Several months ago I was lucky enough to meet a Riverhead publicist at a mixer for Black folks who work in book publishing. We started chatting, and she mentioned that she was working on Danzy Senna’s soon to be released novel, Colored Television. I felt, in that moment, like a chasm in the earth had opened underneath me. I have long been a huge fan of Senna’s work. I first discovered her writing in the fall of my freshman year in high school. I was a new student at a wealthy, conservative, and very white all boys college preparatory school on a majestic, rustic campus in Hunting Valley, OH. Having transitioned from public school, I was having some trouble adjusting to the environment, and rather than socialize during my free periods, I roamed the stacks of the library. The school may not have been for me, but the library was exquisite, like something out of an east coast boarding school fever dream. Every day I explored, pulling books down from the shelves. I felt subversive, judging each book by its cover and jacket copy, and choosing whether or not I was going to read it. That year, I discovered Arundhati Roy, Anna Quindlen, and Norman Mailer, among others. I also discovered Danzy Senna, and her luminous debut, Caucasia. For the first time, I was aware, as I read, of that feeling you get when you are truly seen, understood in an authentic way, because you see your experience reflected on the page for the first time.
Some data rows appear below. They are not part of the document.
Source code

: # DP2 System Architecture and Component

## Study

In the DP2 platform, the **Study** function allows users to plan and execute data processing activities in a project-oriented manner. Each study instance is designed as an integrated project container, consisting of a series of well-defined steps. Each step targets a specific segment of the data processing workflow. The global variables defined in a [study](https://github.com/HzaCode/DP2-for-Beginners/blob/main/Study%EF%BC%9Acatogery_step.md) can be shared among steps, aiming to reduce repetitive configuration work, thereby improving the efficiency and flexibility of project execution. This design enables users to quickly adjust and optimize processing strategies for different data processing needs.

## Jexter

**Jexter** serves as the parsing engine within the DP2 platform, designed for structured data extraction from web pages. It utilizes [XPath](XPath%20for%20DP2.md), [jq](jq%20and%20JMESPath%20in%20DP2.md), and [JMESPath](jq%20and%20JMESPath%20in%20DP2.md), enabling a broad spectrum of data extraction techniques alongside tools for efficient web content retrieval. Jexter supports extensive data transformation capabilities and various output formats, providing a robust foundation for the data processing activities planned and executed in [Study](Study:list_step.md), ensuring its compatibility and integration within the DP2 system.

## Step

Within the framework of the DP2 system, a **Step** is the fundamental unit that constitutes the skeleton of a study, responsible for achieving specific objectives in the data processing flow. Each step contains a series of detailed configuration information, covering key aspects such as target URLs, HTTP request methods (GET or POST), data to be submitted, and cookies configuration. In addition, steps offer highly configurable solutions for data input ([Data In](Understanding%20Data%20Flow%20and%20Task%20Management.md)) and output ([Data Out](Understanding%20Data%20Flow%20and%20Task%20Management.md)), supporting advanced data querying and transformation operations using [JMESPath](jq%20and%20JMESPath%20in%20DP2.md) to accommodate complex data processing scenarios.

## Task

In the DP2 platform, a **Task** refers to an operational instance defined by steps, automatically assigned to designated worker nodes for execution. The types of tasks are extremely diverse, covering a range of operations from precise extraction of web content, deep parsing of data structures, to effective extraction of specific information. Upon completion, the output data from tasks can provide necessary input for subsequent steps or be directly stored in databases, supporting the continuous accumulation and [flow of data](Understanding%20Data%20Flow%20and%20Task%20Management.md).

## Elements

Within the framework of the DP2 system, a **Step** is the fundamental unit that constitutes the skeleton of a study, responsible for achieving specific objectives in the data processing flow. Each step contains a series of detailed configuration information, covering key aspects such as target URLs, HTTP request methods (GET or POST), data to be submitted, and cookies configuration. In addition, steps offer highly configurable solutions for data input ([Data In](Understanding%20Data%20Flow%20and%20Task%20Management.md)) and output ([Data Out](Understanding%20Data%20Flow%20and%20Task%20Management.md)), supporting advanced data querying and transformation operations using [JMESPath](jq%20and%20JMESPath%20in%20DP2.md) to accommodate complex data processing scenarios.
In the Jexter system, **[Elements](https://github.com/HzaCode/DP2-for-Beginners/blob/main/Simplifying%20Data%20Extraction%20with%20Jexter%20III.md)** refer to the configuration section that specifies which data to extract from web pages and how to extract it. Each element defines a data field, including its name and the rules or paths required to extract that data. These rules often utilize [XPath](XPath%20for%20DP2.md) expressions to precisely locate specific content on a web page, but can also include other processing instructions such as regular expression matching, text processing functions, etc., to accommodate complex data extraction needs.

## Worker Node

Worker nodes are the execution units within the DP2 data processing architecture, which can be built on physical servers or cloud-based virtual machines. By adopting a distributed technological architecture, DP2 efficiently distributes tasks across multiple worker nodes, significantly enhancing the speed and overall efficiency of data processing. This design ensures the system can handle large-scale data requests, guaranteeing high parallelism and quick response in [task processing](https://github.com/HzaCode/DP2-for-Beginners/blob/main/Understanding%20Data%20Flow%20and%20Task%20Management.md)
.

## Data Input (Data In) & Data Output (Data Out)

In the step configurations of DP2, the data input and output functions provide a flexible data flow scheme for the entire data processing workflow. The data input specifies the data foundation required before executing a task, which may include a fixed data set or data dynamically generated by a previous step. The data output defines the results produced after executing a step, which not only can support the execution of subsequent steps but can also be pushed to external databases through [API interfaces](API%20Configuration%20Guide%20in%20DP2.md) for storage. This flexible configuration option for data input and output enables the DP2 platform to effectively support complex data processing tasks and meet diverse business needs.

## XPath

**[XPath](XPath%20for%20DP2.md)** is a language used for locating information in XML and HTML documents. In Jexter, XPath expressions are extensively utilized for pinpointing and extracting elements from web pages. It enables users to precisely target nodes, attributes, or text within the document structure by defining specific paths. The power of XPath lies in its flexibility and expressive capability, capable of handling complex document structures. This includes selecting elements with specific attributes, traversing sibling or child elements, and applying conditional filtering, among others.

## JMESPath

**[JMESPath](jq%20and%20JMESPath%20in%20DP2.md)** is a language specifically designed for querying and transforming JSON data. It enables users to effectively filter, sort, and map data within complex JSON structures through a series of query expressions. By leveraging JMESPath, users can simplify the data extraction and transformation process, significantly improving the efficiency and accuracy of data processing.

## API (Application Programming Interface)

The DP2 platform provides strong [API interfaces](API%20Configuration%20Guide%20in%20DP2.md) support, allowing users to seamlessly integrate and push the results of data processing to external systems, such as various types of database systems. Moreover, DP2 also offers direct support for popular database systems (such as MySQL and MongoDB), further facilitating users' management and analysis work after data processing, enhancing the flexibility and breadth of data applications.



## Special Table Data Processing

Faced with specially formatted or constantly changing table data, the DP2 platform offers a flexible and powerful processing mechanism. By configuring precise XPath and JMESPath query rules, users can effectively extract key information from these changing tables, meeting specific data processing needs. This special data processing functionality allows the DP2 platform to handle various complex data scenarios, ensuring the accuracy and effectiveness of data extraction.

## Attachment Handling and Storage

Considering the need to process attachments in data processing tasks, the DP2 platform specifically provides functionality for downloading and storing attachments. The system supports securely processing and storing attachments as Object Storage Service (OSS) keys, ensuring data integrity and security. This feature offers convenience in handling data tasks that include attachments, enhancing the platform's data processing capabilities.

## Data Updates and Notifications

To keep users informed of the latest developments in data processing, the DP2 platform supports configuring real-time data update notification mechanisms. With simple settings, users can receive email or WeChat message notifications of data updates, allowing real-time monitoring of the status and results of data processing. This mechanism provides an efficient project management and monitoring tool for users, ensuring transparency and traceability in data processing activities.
Danzy Senna on the Creative Labor That’s Stolen From Marginalized Writers

Here was an author who wrote about what it meant to live at the intersection of multiracial identity, to feel equally pulled in multiple directions, some of which were at odds with your surroundings. I was smitten, and have remained so in the years since. Colored Television, published in September, is clever, laugh-out-loud funny, and unafraid to bask in the complexities of multiracial identity. I had a wide-ranging conversation with Danzy Senna about making art, selling out, and the evolution of our priorities as we age.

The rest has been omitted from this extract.